Bu emekli amirallerin madem birtakım hususlarda fikir ve itirazları vardır o halde resmiyette aktif olan 106 partiden birine katılarak, sabahtan akşama kadar ahkam kesip laf salatası yapmalarının önünde bir pürüz bulunmayacaktır. Televizyonları rahatlıkla kullanma hakları vardır.
Bazı kelamda hukukçular diyor ki emekli amirallerin yayınladığı açıklama bir darbe daveti değil, bir demokrasi davetiymiş. Bu davet bal üzere darbe davetidir. Bu bildiri demokrasiyi amaç alan torpidodur. Ulusal iradeye doğrultulmuş silahtır. Muhtıra bildirisinin neresi demokrasi davetidir? Buna demokrasi özgürlüğü diyenler emperyalizmin piyonları, Türkiye düşmanları, damgalı darbe çığırtkanlarıdır. 15 Temmuz’un rövanşını almak isteyen utanmazlara Türk milleti haddini bildirecek hamiyete sahiptir. Hiç kimse hudut uçlarımızla oynamasın. Darbeler sayfası kapanmıştır.

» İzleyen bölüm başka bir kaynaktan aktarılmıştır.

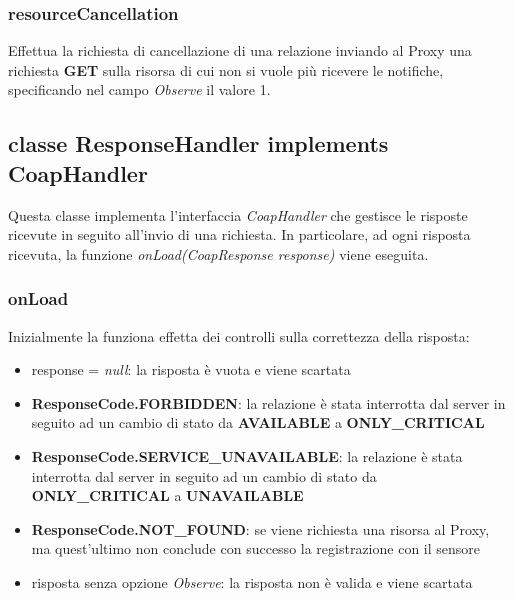 			\subsubsection{resourceCancellation}
				Effettua la richiesta di cancellazione di una relazione inviando al Proxy una richiesta \textbf{GET} sulla risorsa di cui non si vuole più ricevere le notifiche, specificando nel campo \textit{Observe} il valore 1.
				

		\subsection{classe ResponseHandler implements CoapHandler}
			Questa classe implementa l'interfaccia \textit{CoapHandler} che gestisce le risposte ricevute in seguito all'invio di una richiesta. In particolare, ad ogni risposta ricevuta, la funzione \textit{onLoad(CoapResponse response)} viene eseguita.
			\subsubsection{onLoad}
				Inizialmente la funziona effetta dei controlli sulla correttezza della risposta:
				\begin{itemize}
					\item response = \textit{null}: la risposta è vuota e viene scartata
					\item \textbf{ResponseCode.FORBIDDEN}: la relazione è stata interrotta dal server in seguito ad un cambio di stato da \textbf{AVAILABLE} a \textbf{ONLY\_CRITICAL}
					\item \textbf{ResponseCode.SERVICE\_UNAVAILABLE}: la relazione è stata interrotta dal server in seguito ad un cambio di stato da 						\textbf{ONLY\_CRITICAL} a \textbf{UNAVAILABLE}
					\item \textbf{ResponseCode.NOT\_FOUND}: se viene richiesta una risorsa al Proxy, ma quest'ultimo non conclude con successo la registrazione con il sensore
					\item risposta senza opzione \textit{Observe}: la risposta non è valida e viene scartata
				\end{itemize}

Darbe heveslileri, bildiri başında vakit öldürenler, muhtıracı münafıklar evvel bizim vücudumuzun çiğnemek mecburiyetindedir. Ya gururumuzla şehit oluruz ya da şerefsizleri birer birer toprağa gömeriz.

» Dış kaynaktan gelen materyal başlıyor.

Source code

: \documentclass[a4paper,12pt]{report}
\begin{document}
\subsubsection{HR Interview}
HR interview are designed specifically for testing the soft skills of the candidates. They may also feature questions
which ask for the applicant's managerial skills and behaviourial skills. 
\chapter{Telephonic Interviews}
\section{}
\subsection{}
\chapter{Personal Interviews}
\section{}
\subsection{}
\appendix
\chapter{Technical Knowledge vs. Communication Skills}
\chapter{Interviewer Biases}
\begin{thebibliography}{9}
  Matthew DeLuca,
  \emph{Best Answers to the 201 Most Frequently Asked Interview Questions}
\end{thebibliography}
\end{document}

Cumhurbaşkanımızın tekrar Marmaris’te olduğu bir vakitte 4 Nisan bildirisi ayaklarımızın altında çiğnenmiştir. Bunların hesap verme vakti gelmiştir. İbreti alem için 104 emekli amiralin rütbeleri sökülmeli, emekli maaşları kesilmeli, hakları ellerinden alınmalıdır. Gerisinde kim var, önünde kim duruyor milletimize teşhir edilmelidir.
CHP’yi amaç aldı
CHP geçmişiyle müsemma halini tekrar sürdürmüştür. Darbeler tarihi bir bakıma CHP tarihidir. Darbelerle yüzleşmek CHP ile yüzleşmektir. Kılıçdaroğlu, 15 Temmuz’a tiyatro demiş FETÖ’ye zeytin kolu uzatmıştır. Bu yandan çarklı 15 Temmuz gecesi korkakça tankların ortasından sıyrılıp Bakırköy Belediye Lideri’nin meskeninde soluğu almıştır. Kılıçdaroğlu yeniden şaşırtmamıştır. 4 Nisan bildirisinin neresi düzmece gündemdir? Uydurma olan sen misin, yoksa gündem midir? Soğan, patates, patlıcan kadar ulusal iradenin onuru yok mudur? Kılıçdaroğlu’nun iskelesi hasarlıdır, rotası savruktur, dümeni kırıktır, pusulası bozuktur, zihniyeti batıktır. CHP idaresi bir defa daha demokrasiyle karşıt düşmüştür. Çapulcularla birleşmiştir. 4 Nisan’ın görülmeyen imzası Kılıçdaroğlu’na aittir.
104 amiralin içinde bir UYGUN Partilinin de olması cürüm üstüdür. Hıyarım var diyene tuz atıp koşan UYGUN Parti’nin başı 104 emekli amirali zevzeklikle suçlamıştır. Bu tabir utanç vericidir. 104 şuursuz yalnızca gevezelik mi yapmıştır? Bu nasıl bir açıklamadır? GÜZEL Parti’nin lideri zevzek arıyorsa etrafını kolaçan etmelidir. Parti idaresinde bu zevzeklerden bol ölçüde bulunmaktadır. Bu bildiriye zevzeklik demek, zevzekliktir. CHP ile ÂLÂ Parti tencere kapak misali yuvarlana yuvarlana birbirlerini bulmuşlardır. 4 Nisan bildirisine karşı duramayanlar zulmün karşısındadır.